Sonraları devletlerin oluşumu ile birlikte organize kavga (savaş) esnasında rakibin kafasını kesip memleketine götürmek de yaygın bir uygulamaya dönüşmüştür. Sumer kent devletlerinin kendi aralarında yaptıkları savaşlar veya Assur ordularının çevre coğrafyalardaki zayıf devletçikler üzerine açtıkları askeri seferler esnasında oldukça rahatsız edici sahnelerin yaşandığı günümüze kadar ulaşan arkeolojik görsellerde yer almaktadır.
Devletlerin bizzat propaganda amaçlı kullandıkları bu sahneler, sarayların mustesna bölümlerinde sergilenmekte ve dışarıdan gelen elçi/ziyaretçilere propaganda amaçlı gösterilmekteydi.
Aradan bin yıllar geçse de bu coğrafyada bazı insanlar rakip/düşman gördükleri insanları (erkek-kadın-çocuk ayırt etmeksizin) çırılçıplak teşhir etmeleri ya da kesik kafaları ellerine alıp naralar atmaları bir "dini" uygulamadan çok, kökeni bin yıllara dayanan bir kültürel propaganda göstergesi gibi durmaktadır.
Propaganda esasta aynı nedenlere dayanıyor olsa da zaman içinde uygulama alanı olarak değişikliğe uğramıştır. Önceleri kabartmalara veya resimlere konu olan sahneler, günümüzde sosyal medya başta olmak üzere, her türlü görüntülü aygıtlar aracılığıyla geniş kitlelere ulaştırılmaktadır. Rakip /düşman üzerinde korku ve panik yaratmak, kendi tarftarlarına moral verme kaygısı taşıyan bu uygulama maalesef insanın ne kadar kötü ve korkunç olabileceğinin de somut göstergesidir.

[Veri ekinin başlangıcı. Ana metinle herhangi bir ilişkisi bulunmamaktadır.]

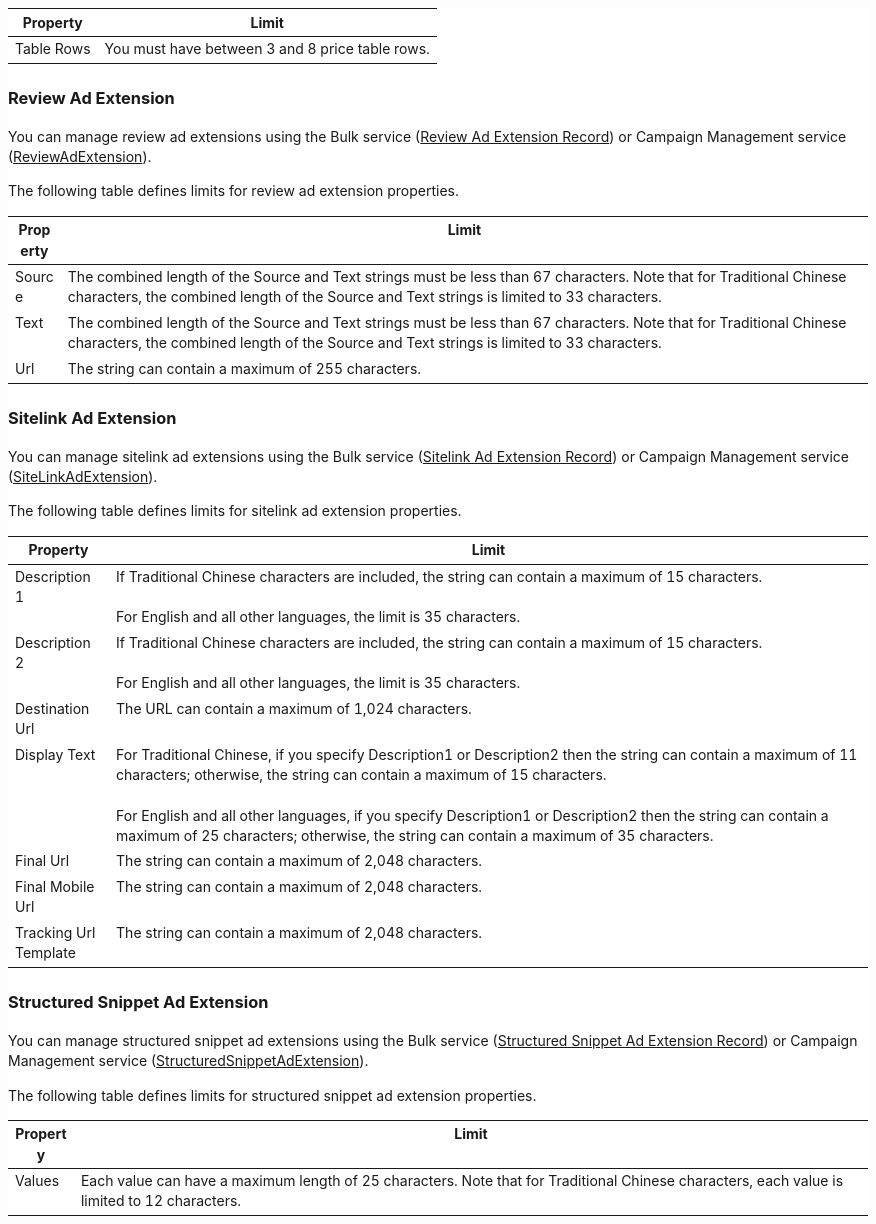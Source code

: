 
|Property|Limit|
|------------|---------|
|Table Rows|You must have between 3 and 8 price table rows.|

### <a name="reviewadextension"></a>Review Ad Extension
You can manage review ad extensions using the Bulk service ([Review Ad Extension Record](../bulk-service/review-ad-extension.md)) or Campaign Management service ([ReviewAdExtension](../campaign-management-service/reviewadextension.md)).

The following table defines limits for review ad extension properties.


|Property|Limit|
|------------|---------|
|Source|The combined length of the Source and Text strings must be less than 67 characters. Note that for Traditional Chinese characters, the combined length of the Source and Text strings is limited to 33 characters.| 
|Text|The combined length of the Source and Text strings must be less than 67 characters. Note that for Traditional Chinese characters, the combined length of the Source and Text strings is limited to 33 characters.|
|Url|The string can contain a maximum of 255 characters.|

### <a name="sitelinkadextension"></a>Sitelink Ad Extension
You can manage sitelink ad extensions using the Bulk service ([Sitelink Ad Extension Record](../bulk-service/sitelink-ad-extension.md)) or Campaign Management service ([SiteLinkAdExtension](../campaign-management-service/sitelinkadextension.md)).

The following table defines limits for sitelink ad extension properties.


|Property|Limit|
|------------|---------|
|Description 1|If Traditional Chinese characters are included, the string can contain a maximum of 15 characters.<br /><br />For English and all other languages, the limit is 35 characters.|
|Description 2|If Traditional Chinese characters are included, the string can contain a maximum of 15 characters.<br /><br />For English and all other languages, the limit is 35 characters.|
|Destination Url|The URL can contain a maximum of 1,024 characters.|
|Display Text|For Traditional Chinese, if you specify Description1 or Description2 then the string can contain a maximum of 11 characters; otherwise, the string can contain a maximum of 15 characters.<br /><br />For English and all other languages, if you specify Description1 or Description2 then the string can contain a maximum of 25 characters; otherwise, the string can contain a maximum of 35 characters.|
|Final Url|The string can contain a maximum of 2,048 characters.|
|Final Mobile Url|The string can contain a maximum of 2,048 characters.|
|Tracking Url Template|The string can contain a maximum of 2,048 characters.|

### <a name="structuredsnippetadextension"></a>Structured Snippet Ad Extension
You can manage structured snippet ad extensions using the Bulk service ([Structured Snippet Ad Extension Record](../bulk-service/structured-snippet-ad-extension.md)) or Campaign Management service ([StructuredSnippetAdExtension](../campaign-management-service/structuredsnippetadextension.md)).

The following table defines limits for structured snippet ad extension properties.


|Property|Limit|
|------------|---------|
|Values|Each value can have a maximum length of 25 characters. Note that for Traditional Chinese characters, each value is limited to 12 characters.|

Bunun salt bir "din" veya "etnik" grupla ilişkilendirlmesinin doğru olmadığı, tarih boyunca yeryüzünün farklı coğrafyalarında farklı din ve etnisiteye mensup insanlar tarafından güç ele geçirildiğinde neler yapabileceğinin maalesef çok olumsuz örnekleri vardır.